A party brought an advocation upon juratory caution, and called the case in the Court of Session on the 12th of May last. In advocations upon juratory caution it is provided by the Act 13 and 14 Vict., c. 36, that the advocator shall forthwith proceed to the probabilis causa litigandi reporters and obtain from them a report. In the present case this was not done. On the 24th of October the respondent thereupon put the case to the roll of the Lord Ordinary (MANOR), and moved his Lordship to dismiss the advocation in respect the report required by the statute had not been furnished. In answer to this motion, the advocator offered to find full caution in terms of the proviso of the Act; and in respect of said offer the Lord Ordinary allowed the advocator eight days to find caution. The advocator now reclaimed, and maintained that he was not bound by his offer to find caution, because by the new Court of Session Act caution is abolished in advocations.
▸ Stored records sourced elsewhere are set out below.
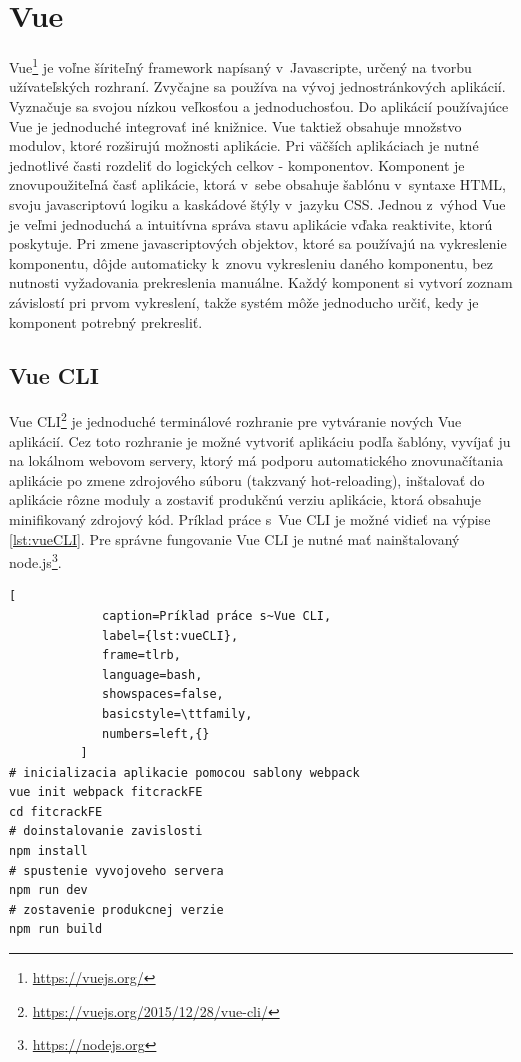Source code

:\documentclass[slovak]{fitthesis}
\begin{document}
\section{Vue}\label{vue}
Vue\footnote{\url{https://vuejs.org/}} je voľne šíriteľný framework napísaný v~Javascripte, určený na tvorbu užívateľských rozhraní. Zvyčajne sa používa na vývoj jednostránkových aplikácií. Vyznačuje sa svojou nízkou veľkosťou a jednoduchosťou. Do aplikácií používajúce Vue je jednoduché integrovať iné knižnice. Vue taktiež obsahuje množstvo modulov, ktoré rozširujú možnosti aplikácie. Pri väčších aplikáciach je nutné jednotlivé časti rozdeliť do logických celkov - komponentov. Komponent je znovupoužiteľná časť aplikácie, ktorá v~sebe obsahuje šablónu v~syntaxe HTML, svoju javascriptovú logiku a kaskádové štýly v~jazyku CSS. Jednou z~výhod Vue je veľmi jednoduchá a intuitívna správa stavu aplikácie vďaka reaktivite, ktorú poskytuje. Pri zmene javascriptových objektov, ktoré sa používajú na vykreslenie komponentu, dôjde automaticky k~znovu vykresleniu daného komponentu, bez nutnosti vyžadovania prekreslenia manuálne. Každý komponent si vytvorí zoznam závislostí pri prvom vykreslení, takže systém môže jednoducho určiť, kedy je komponent potrebný prekresliť.

\subsection{Vue CLI}\label{vueCli}
Vue CLI\footnote{\url{https://vuejs.org/2015/12/28/vue-cli/}} je jednoduché terminálové rozhranie pre vytváranie nových Vue aplikácií. Cez toto rozhranie je možné vytvoriť aplikáciu podľa šablóny, vyvíjať ju na lokálnom webovom servery, ktorý má podporu automatického znovunačítania aplikácie po zmene zdrojového súboru (takzvaný hot-reloading), inštalovať do aplikácie rôzne moduly a zostaviť produkčnú verziu aplikácie, ktorá obsahuje minifikovaný zdrojový kód. Príklad práce s~Vue CLI je možné vidieť na výpise \ref{lst:vueCLI}. Pre správne fungovanie Vue CLI je nutné mať nainštalovaný node.js\footnote{\url{https://nodejs.org}}.

\begin{lstlisting}[
             caption=Príklad práce s~Vue CLI,
             label={lst:vueCLI},
             frame=tlrb,
             language=bash,
             showspaces=false,
             basicstyle=\ttfamily,
             numbers=left,{}
          ]
# inicializacia aplikacie pomocou sablony webpack
vue init webpack fitcrackFE
cd fitcrackFE
# doinstalovanie zavislosti
npm install
# spustenie vyvojoveho servera
npm run dev
# zostavenie produkcnej verzie
npm run build
\end{lstlisting}
\end{document}
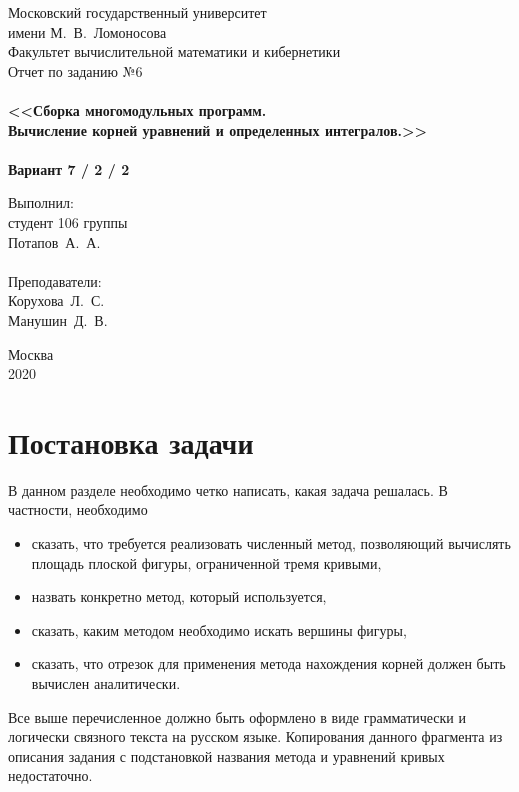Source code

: \documentclass[a4paper,12pt,titlepage,finall]{article}
\begin{document}
\begin{titlepage}
    \begin{center}
	{\small \sc Московский государственный университет \\имени М.~В.~Ломоносова\\
	Факультет вычислительной математики и кибернетики\\}
	\vfill
	{\Large \sc Отчет по заданию №6}\\
	~\\
	{\large \bf <<Сборка многомодульных программ. \\
	Вычисление корней уравнений и определенных интегралов.>>}\\ 
	~\\
	{\large \bf Вариант 7 / 2 / 2}
    \end{center}
    \begin{flushright}
	\vfill {Выполнил:\\
	студент 106 группы\\
	Потапов~А.~А.\\
	~\\
	Преподаватели:\\
	Корухова~Л.~С.\\
    Манушин~Д.~В.}
    \end{flushright}
    \begin{center}
	\vfill
	{\small Москва\\2020}
    \end{center}
\end{titlepage}

\tableofcontents
\newpage

\section{Постановка задачи}

В данном разделе необходимо четко написать, какая задача решалась. В частности, необходимо
\begin{itemize}
\item сказать, что требуется реализовать численный метод, позволяющий вычислять площадь плоской фигуры,
	ограниченной тремя кривыми,
\item назвать конкретно метод, который используется,
\item сказать, каким методом необходимо искать вершины фигуры,
\item сказать, что отрезок для применения метода нахождения корней должен быть вычислен аналитически.
\end{itemize}
Все выше перечисленное должно быть оформлено в виде грамматически и логически
связного текста на русском языке. Копирования данного фрагмента из описания задания 
с подстановкой названия метода и уравнений кривых недостаточно.
\end{document}
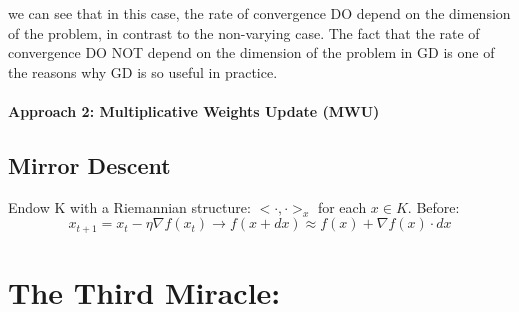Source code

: \documentclass[11pt]{book} %
\begin{document}
we can see that in this case, the rate of convergence DO depend on the dimension of the problem, in contrast to the non-varying case.
The fact that the rate of convergence DO NOT depend on the dimension of the problem in GD is one of the reasons why GD is so useful in practice.


\subsubsection{Approach 2: Multiplicative Weights Update (MWU)}


\section{Mirror Descent}

Endow K with a Riemannian structure: $<\cdot, \cdot>_x$ for each $x \in K$. 
Before: 
\begin{equation}
    x_{t+1} = x_t - \eta \nabla f(x_t) \rightarrow f(x + dx) \approx f(x) + \nabla f(x) \cdot dx
\end{equation}


\chapter{The Third Miracle: }
\end{document}
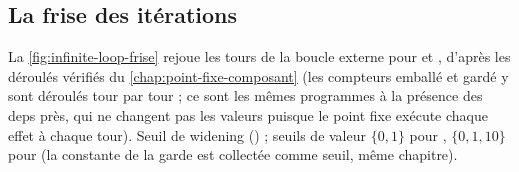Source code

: \subsection{La frise des itérations}

La \cref{fig:infinite-loop-frise} rejoue les tours de la boucle externe pour  et , d'après les déroulés vérifiés du \cref{chap:point-fixe-composant} (les compteurs emballé et gardé y sont déroulés tour par tour ; ce sont les mêmes programmes à la présence des deps près, qui ne changent pas les valeurs puisque le point fixe exécute chaque effet à chaque tour). Seuil de widening  () ; seuils de valeur $\{0,1\}$ pour , $\{0,1,10\}$ pour  (la constante de la garde est collectée comme seuil, même chapitre).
He further maintained that the interlocutor of the Lord Ordinary was incompetently pronounced, because, if the case was to be ruled by the old procedure, the respondent was not entitled to bring the case before the Lord Ordinary without protestation for non-enrolment, which had not been done.
The Court held that an action is a depending
Page: 28↓
process whenever the summons is executed; that the new Act did not apply, because the new Act dealt with appeals, and this was an advocation; and that, on the failure of the advocator to produce a report from the lawyers for the poor, the respondent was entitled, without putting up protestation, to ask the Lord Ordinary upon that ground to dismiss the action, The Court adhered to the interlocutor of the Lord Ordinary.
Counsel for Advocator— Mr W. A. Brown.
Counsel for Respondent— Mr Trayner.
Agent for Advocator— James Bell, S.S.C.
Agent for Respondent— Scott & Mann, S.S.C.